En ese tren comencé a recuperar entonces el pensamiento del primer Santucho -Francisco René- quien en los documentos liminares del FRIP abogaba por un partido revolucionario latinoamericano, que se cuidara tanto del imperialismo norteamericano como del marxista.
El surgimiento de Chávez en Venezuela pareció dar al fin un tono preciso a nuestras especulaciones de todos estos años. Es preciso sin embargo determinar claramente las dificultades internas con que hoy chocamos, para evitar que esta revolución también termine en el fracaso.

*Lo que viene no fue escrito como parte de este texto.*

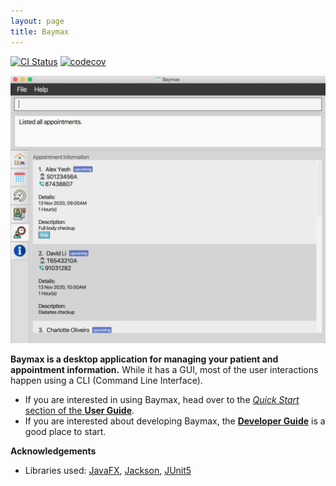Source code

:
 ```yaml
---
layout: page
title: Baymax
---
```


[![CI Status](https://github.com/AY2021S1-CS2103T-W12-3/tp/workflows/Java%20CI/badge.svg)](https://github.com/AY2021S1-CS2103T-W12-3/tp/actions)
[![codecov](https://codecov.io/gh/AY2021S1-CS2103T-W12-3/tp/branch/master/graph/badge.svg)](https://codecov.io/gh/AY2021S1-CS2103T-W12-3/tp/)

![Ui](images/Ui.png)

**Baymax is a desktop application for managing your patient and appointment information.** While it has a GUI, most of the user interactions happen using a CLI (Command Line Interface).

* If you are interested in using Baymax, head over to the [_Quick Start_ section of the **User Guide**](UserGuide.html#quick-start).
* If you are interested about developing Baymax, the [**Developer Guide**](DeveloperGuide.html) is a good place to start.


**Acknowledgements**

* Libraries used: [JavaFX](https://openjfx.io/), [Jackson](https://github.com/FasterXML/jackson), [JUnit5](https://github.com/junit-team/junit5)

La principal de ellas -en realidad la que motivó la escritura de estos comentarios-, la principal dificultad con que están tropezando hoy los movimientos revolucionarios es el sectarismo político interno. Pues si los observamos desde una serena distancia, todos los grupos políticos populares venezolanos buscan objetivos que podrían unificarse. También los brasileños, o los argentinos. Pese a ello, no logran actuar en común.
Esta división feroz no sólo libera a quienes llegaron al poder soliviantados por la marejada revolucionaria, abriéndoles la posibilidad de corromperse, sino también debilita este embate original, permitiendo a la monolítica oligarquía reponerse.
Una vez más debe decirse: unámonos, o seremos derrotados. El peronismo ya no existe. El izquierdismo tampoco. Ambos han dado origen a movimientos nuevos, más creativos, menos permeables a desviaciones mezquinas, aunque aún no tengan nombre (y si no lo tienen, mejor, ello puede significar que son espontáneos y siempre en desenvolvimiento, como la vida).
A quienes combatimos en los 50, 60 y 70 se nos van los últimos cartuchos en esto: atrevámonos, esta vez, a la unidad.


Santiago del Estero, 28 de junio de 2006.